Can you talk about the safety concerns associated with this work? In the book, you mention a security guard you travel with who is unarmed.

His job is basically to find the nearest hospital to take me to if something happens. I travel using an alias. I just have to be very careful about what I share and who I share with. The amount of death threats and threats of sexual violence I get to me and to my daughters is pretty astounding. I have seen an underbelly of America that I did not know existed. But at the end of the day, I refused to be intimidated, and silenced and even scared. I decided a long time ago that doing this work and changing our nation’s culture of gun violence was more important than anything else.

What do you hope readers take from the book?

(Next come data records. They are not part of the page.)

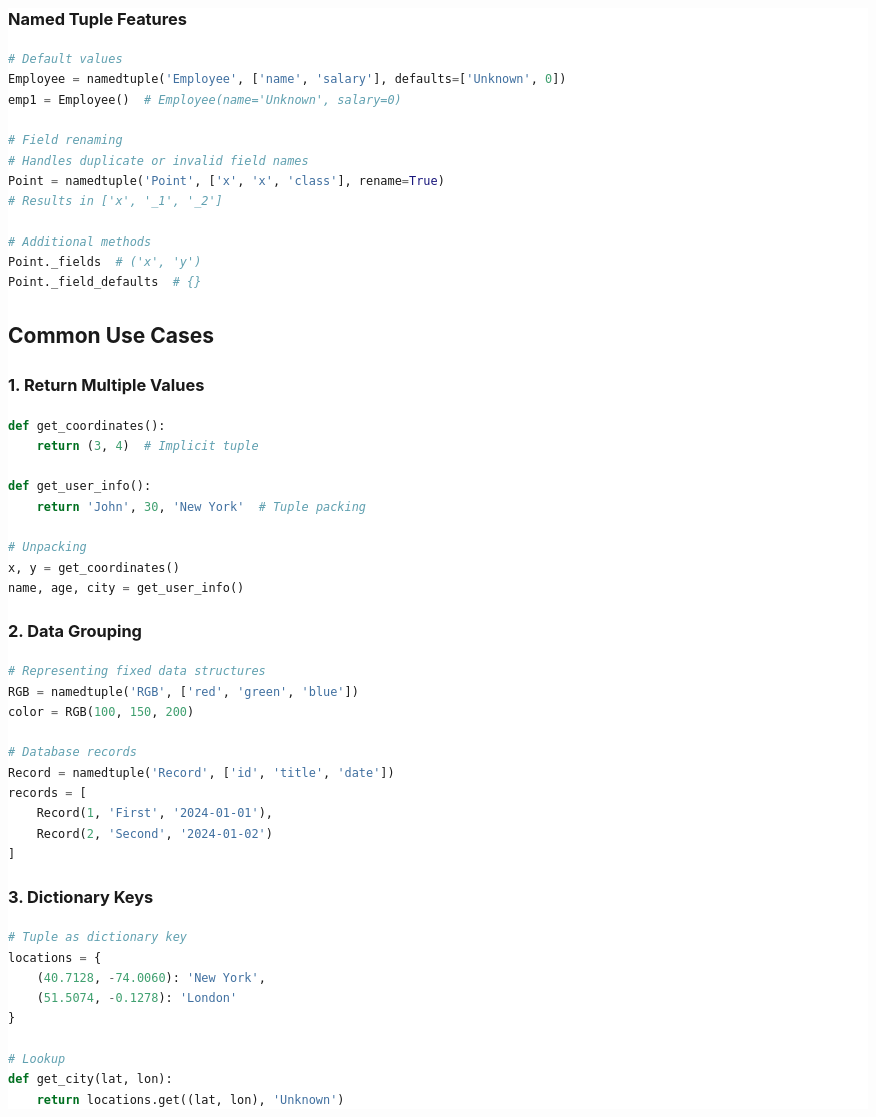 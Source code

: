### Named Tuple Features

```python
# Default values
Employee = namedtuple('Employee', ['name', 'salary'], defaults=['Unknown', 0])
emp1 = Employee()  # Employee(name='Unknown', salary=0)

# Field renaming
# Handles duplicate or invalid field names
Point = namedtuple('Point', ['x', 'x', 'class'], rename=True)
# Results in ['x', '_1', '_2']

# Additional methods
Point._fields  # ('x', 'y')
Point._field_defaults  # {}
```

## Common Use Cases

### 1. Return Multiple Values

```python
def get_coordinates():
    return (3, 4)  # Implicit tuple

def get_user_info():
    return 'John', 30, 'New York'  # Tuple packing

# Unpacking
x, y = get_coordinates()
name, age, city = get_user_info()
```

### 2. Data Grouping

```python
# Representing fixed data structures
RGB = namedtuple('RGB', ['red', 'green', 'blue'])
color = RGB(100, 150, 200)

# Database records
Record = namedtuple('Record', ['id', 'title', 'date'])
records = [
    Record(1, 'First', '2024-01-01'),
    Record(2, 'Second', '2024-01-02')
]
```

### 3. Dictionary Keys

```python
# Tuple as dictionary key
locations = {
    (40.7128, -74.0060): 'New York',
    (51.5074, -0.1278): 'London'
}

# Lookup
def get_city(lat, lon):
    return locations.get((lat, lon), 'Unknown')
```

The book is part memoir. It talks a lot about how being an activist changed my life, my family, my friendships. It’s part manual. I have had so many calls, mostly from women, asking how I did this and how they can do it where they live. And it’s part manifesto. I think it’s important that women and moms take the skills they learned as activists, and move from shaping policy to making it. We had 40 volunteers run for office in November, and 17 of them won, including Georgia Rep. Lucy McBath.

What do you consider your greatest victories?

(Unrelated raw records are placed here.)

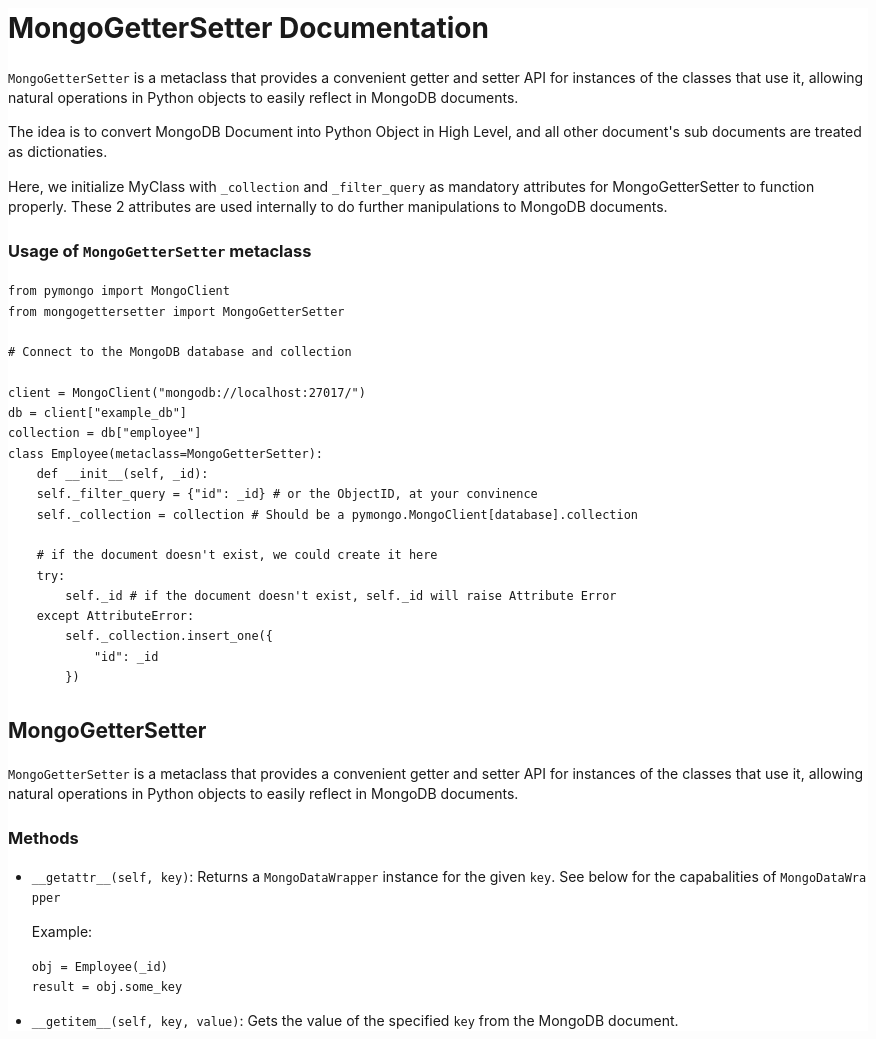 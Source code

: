 # MongoGetterSetter Documentation

`MongoGetterSetter` is a metaclass that provides a convenient getter and setter API for instances of the classes that use it, allowing natural operations in Python objects to easily reflect in MongoDB documents.

The idea is to convert MongoDB Document into Python Object in High Level, and all other document's sub documents are treated as dictionaties.

Here, we initialize MyClass with `_collection` and `_filter_query` as mandatory attributes for MongoGetterSetter to function properly. These 2 attributes are used internally to do further manipulations to MongoDB documents.


### Usage of `MongoGetterSetter` metaclass
```
from pymongo import MongoClient
from mongogettersetter import MongoGetterSetter

# Connect to the MongoDB database and collection

client = MongoClient("mongodb://localhost:27017/")
db = client["example_db"]
collection = db["employee"]
class Employee(metaclass=MongoGetterSetter):
    def __init__(self, _id):
    self._filter_query = {"id": _id} # or the ObjectID, at your convinence
    self._collection = collection # Should be a pymongo.MongoClient[database].collection

    # if the document doesn't exist, we could create it here
    try:
        self._id # if the document doesn't exist, self._id will raise Attribute Error
    except AttributeError:
        self._collection.insert_one({
            "id": _id
        })

```
## MongoGetterSetter

`MongoGetterSetter` is a metaclass that provides a convenient getter and setter API for instances of the classes that use it, allowing natural operations in Python objects to easily reflect in MongoDB documents.
### Methods

- `__getattr__(self, key)`: Returns a `MongoDataWrapper` instance for the given `key`. See below for the capabalities of `MongoDataWrapper`

    Example:
    ```
    obj = Employee(_id)
    result = obj.some_key
    ```
- `__getitem__(self, key, value)`: Gets the value of the specified `key` from the MongoDB document.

One of the things I’m most proud of is that we have helped pass laws in 28 states to keep guns out of the hands of domestic abusers. A lot of people don’t realize that federal law is narrow in the definition of who a domestic abuser is. And it doesn’t give law enforcement permission to remove the guns domestic abusers already have. So we go into states and broaden the definition and put teeth in the law that allows law enforcement to remove their guns. Those are hard-fought battles. I’ve also been proud of making this a voting issue, particularly among women. For so long we’ve known the majority of Americans support stronger gun laws, but it hasn’t been a voting priority. A poll came out from CNN that showed this was the No. 3 issue for Democrats going into 2020. That is a sea change. You can see it reflected in the Democratic candidates, they’re all competing to see who can be the best on this issue. Gun violence prevention was a third rail of American politics just a few years ago!

Speaking of 2020 candidates, is there anyone you are particularly excited by?

We are handing out a questionnaire to the candidates about their positions on gun safety. When we get that data back, we’ll have a much better understanding who supports what and who is being innovative. It’s one thing to support it, but are you making it a priority in your policy platform?